Très tôt, le chat fut associé à la sorcellerie. Selon la légende, la déesse de l’obscurité nommée Diane aima Lucifer qui possédait un chat. Ils eurent une fille qu’ils envoyèrent sur terre accompagnée du chat de Lucifer pour enseigner la magie aux hommes. Du Vème siècle au XVIIème siècle, le chat fut considéré par l’église comme animal familier des sorcières, et à ce titre régulièrement brûlé. C’est ainsi qu’il se raréfia tout au long du Moyen Age.

C’est entre le XIIIème siècle et le XVIème siècle que la lutte contre les cultes païens et contre les chats a été la plus intense. Lucifer étant censé s’incarner en un chat noir, la simple possession d’un chat noir était souvent preuve de sorcellerie et valait condamnation au bûcher pour le maître et son chat. C’est de là que l’on dit que les chats noirs portent malheur. Par opposition, le chat blanc symbolisait la pureté. En 1233, le pape Grégoire IX lança l’anathème sur les chats noirs et leurs propriétaires. L’animal pouvait être gracié s’il portait au cou une tache blanche appelée « doigt de Dieu » ou « marque de l’ange ».

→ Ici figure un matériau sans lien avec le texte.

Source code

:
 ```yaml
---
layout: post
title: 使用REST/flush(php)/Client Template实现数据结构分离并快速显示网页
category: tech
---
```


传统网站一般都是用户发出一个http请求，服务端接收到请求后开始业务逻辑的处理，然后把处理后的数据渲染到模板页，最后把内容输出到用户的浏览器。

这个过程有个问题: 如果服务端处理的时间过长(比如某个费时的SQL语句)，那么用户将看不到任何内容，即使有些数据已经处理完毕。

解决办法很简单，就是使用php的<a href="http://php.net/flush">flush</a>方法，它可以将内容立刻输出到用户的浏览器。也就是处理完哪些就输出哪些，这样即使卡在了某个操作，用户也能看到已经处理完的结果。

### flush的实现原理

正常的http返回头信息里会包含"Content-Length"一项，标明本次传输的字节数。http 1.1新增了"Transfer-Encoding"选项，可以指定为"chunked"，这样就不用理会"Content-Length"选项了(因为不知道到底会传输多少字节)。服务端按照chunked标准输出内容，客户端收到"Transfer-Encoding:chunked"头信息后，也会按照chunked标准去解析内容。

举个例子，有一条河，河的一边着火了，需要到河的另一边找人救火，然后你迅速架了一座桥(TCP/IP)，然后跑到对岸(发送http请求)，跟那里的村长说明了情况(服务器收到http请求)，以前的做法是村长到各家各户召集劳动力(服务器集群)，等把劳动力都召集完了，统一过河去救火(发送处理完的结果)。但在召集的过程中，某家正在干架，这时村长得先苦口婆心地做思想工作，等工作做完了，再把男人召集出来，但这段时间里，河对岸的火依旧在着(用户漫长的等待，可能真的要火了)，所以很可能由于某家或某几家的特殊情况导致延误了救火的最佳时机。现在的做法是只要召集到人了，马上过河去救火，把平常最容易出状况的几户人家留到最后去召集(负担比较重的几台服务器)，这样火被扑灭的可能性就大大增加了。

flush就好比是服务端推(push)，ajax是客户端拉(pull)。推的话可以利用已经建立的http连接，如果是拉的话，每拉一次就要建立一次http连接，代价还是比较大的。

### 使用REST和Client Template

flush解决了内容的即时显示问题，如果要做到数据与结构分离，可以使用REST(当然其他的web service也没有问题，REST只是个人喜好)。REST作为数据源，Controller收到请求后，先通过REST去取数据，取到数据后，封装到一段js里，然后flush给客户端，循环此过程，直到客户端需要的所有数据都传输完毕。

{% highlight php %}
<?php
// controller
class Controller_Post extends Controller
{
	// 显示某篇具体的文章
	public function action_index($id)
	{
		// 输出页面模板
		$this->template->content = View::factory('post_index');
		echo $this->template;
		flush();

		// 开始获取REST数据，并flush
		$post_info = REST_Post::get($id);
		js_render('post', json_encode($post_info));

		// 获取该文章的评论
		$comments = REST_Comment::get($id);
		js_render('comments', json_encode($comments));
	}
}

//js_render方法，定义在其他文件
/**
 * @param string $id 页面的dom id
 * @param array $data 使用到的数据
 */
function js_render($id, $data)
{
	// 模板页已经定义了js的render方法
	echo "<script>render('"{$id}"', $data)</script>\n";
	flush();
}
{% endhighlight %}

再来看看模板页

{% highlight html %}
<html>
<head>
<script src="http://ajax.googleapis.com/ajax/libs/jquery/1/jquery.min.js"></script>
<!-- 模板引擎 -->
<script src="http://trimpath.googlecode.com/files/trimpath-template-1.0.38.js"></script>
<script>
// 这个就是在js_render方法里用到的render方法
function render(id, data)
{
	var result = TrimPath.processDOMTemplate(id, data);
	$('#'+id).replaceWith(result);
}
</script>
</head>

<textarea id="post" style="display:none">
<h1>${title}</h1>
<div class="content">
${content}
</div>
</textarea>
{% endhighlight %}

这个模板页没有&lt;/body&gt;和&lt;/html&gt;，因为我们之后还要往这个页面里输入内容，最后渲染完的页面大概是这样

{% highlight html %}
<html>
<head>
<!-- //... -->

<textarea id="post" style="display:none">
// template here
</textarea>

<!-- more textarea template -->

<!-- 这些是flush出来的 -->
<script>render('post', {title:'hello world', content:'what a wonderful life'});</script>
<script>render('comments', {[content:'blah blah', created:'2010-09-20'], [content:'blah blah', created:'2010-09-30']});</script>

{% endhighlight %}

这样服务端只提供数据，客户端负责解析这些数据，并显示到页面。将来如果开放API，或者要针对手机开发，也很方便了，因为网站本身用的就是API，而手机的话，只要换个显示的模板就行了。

Les sorcières étaient réputées pourvoir s’incarner jusqu’à neuf fois dans le corps de leur chat. De là vient la croyance que le chat a neuf vies.

Lorsque les grandes épidémies de peste décimèrent la population, l’utilité du chat fut de nouveau reconnue. Un édit papal permettait aux couvents de nonnes de posséder un chat lors des épidémies de peste.

L’arrivée de l’angora turc mit fin à cet ostracisme au XVIIIème siècle. L’engouement de la noblesse européenne pour ce chat fut très grand : un chat angora était considéré comme un cadeau royal. Du coup, le chat commun fut de nouveau en faveur en tant que compagnon du foyer et prédateur des rongeurs.

C’est au XIXème siècle enfin que commencèrent la reconnaissance des races, l’arrivée des races en provenance d’Orient, l’élevage, la sélection et les expositions félines.

Le chat accompagna les marins aux cours de leurs périples autour du monde et peuplèrent les nouvelles colonies en même temps que l’homme. Sur l’îlot de Clipperton, ils proliférèrent tant qu’ils faillirent détruire toute la faune locale et durent être exterminés.

Les chats suivirent les Européens dans leur œuvre de colonisation. C’est ainsi que nos chats de maison retournèrent enrichir le pool génétique des chats d’Egypte et se mélanger avec les descendants directs des chats de Pharaon.